■ **Exercise requirements**: Copy out the data exactly as it appears, without a single image.

○ ○ ○ ○ ○

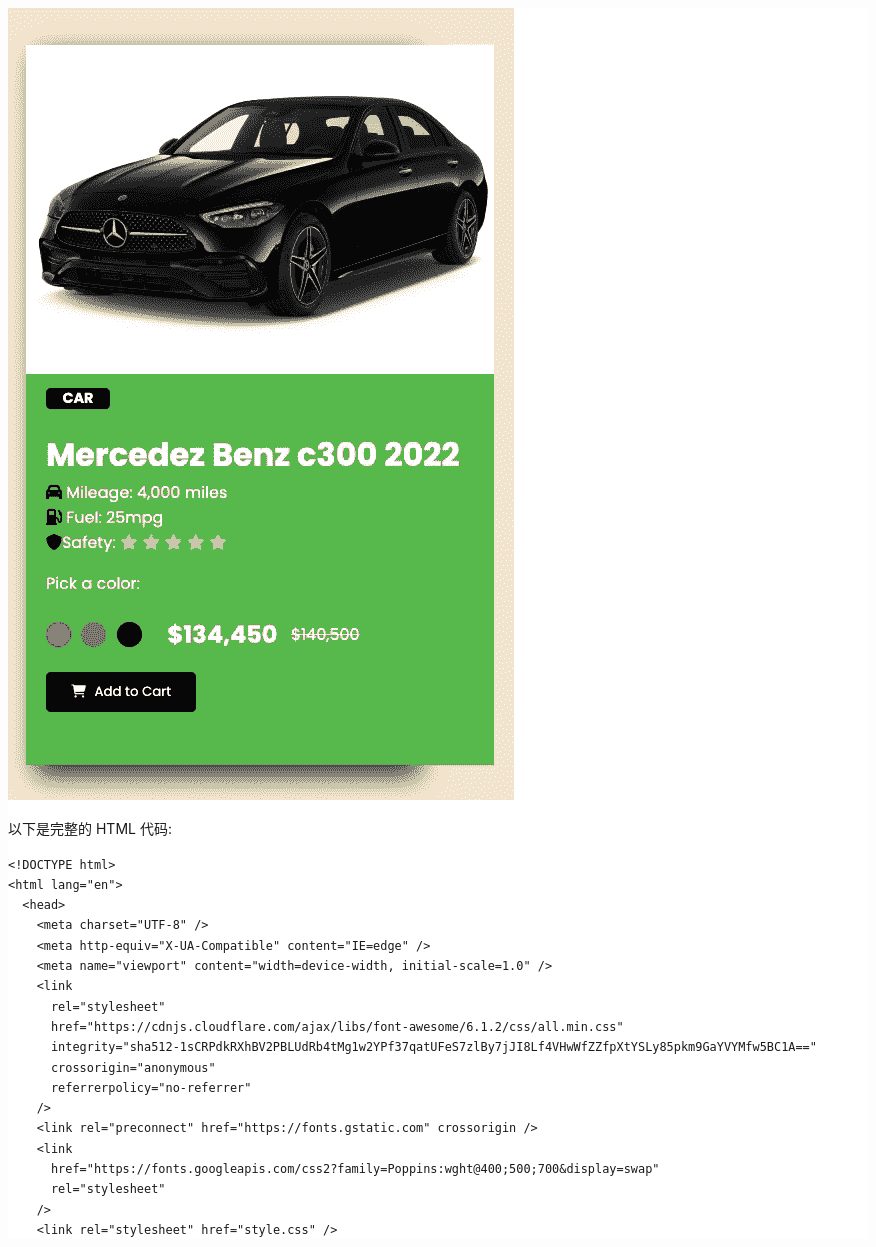 ![domProject-2](img/85021a3b22b2806714c555a7243e77fd.png)

以下是完整的 HTML 代码:

```
<!DOCTYPE html>
<html lang="en">
  <head>
    <meta charset="UTF-8" />
    <meta http-equiv="X-UA-Compatible" content="IE=edge" />
    <meta name="viewport" content="width=device-width, initial-scale=1.0" />
    <link
      rel="stylesheet"
      href="https://cdnjs.cloudflare.com/ajax/libs/font-awesome/6.1.2/css/all.min.css"
      integrity="sha512-1sCRPdkRXhBV2PBLUdRb4tMg1w2YPf37qatUFeS7zlBy7jJI8Lf4VHwWfZZfpXtYSLy85pkm9GaYVYMfw5BC1A=="
      crossorigin="anonymous"
      referrerpolicy="no-referrer"
    />
    <link rel="preconnect" href="https://fonts.gstatic.com" crossorigin />
    <link
      href="https://fonts.googleapis.com/css2?family=Poppins:wght@400;500;700&display=swap"
      rel="stylesheet"
    />
    <link rel="stylesheet" href="style.css" />
```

○ ○ ○ ○ ○

■ **Completed task**:
 ![domProject-2](img/85021a3b22b2806714c555a7243e77fd.png)

以下是完整的 HTML 代码:

```
<!DOCTYPE html>
<html lang="en">
  <head>
    <meta charset="UTF-8" />
    <meta http-equiv="X-UA-Compatible" content="IE=edge" />
    <meta name="viewport" content="width=device-width, initial-scale=1.0" />
    <link
      rel="stylesheet"
      href="https://cdnjs.cloudflare.com/ajax/libs/font-awesome/6.1.2/css/all.min.css"
      integrity="sha512-1sCRPdkRXhBV2PBLUdRb4tMg1w2YPf37qatUFeS7zlBy7jJI8Lf4VHwWfZZfpXtYSLy85pkm9GaYVYMfw5BC1A=="
      crossorigin="anonymous"
      referrerpolicy="no-referrer"
    />
    <link rel="preconnect" href="https://fonts.gstatic.com" crossorigin />
    <link
      href="https://fonts.googleapis.com/css2?family=Poppins:wght@400;500;700&display=swap"
      rel="stylesheet"
    />
    <link rel="stylesheet" href="style.css" />
```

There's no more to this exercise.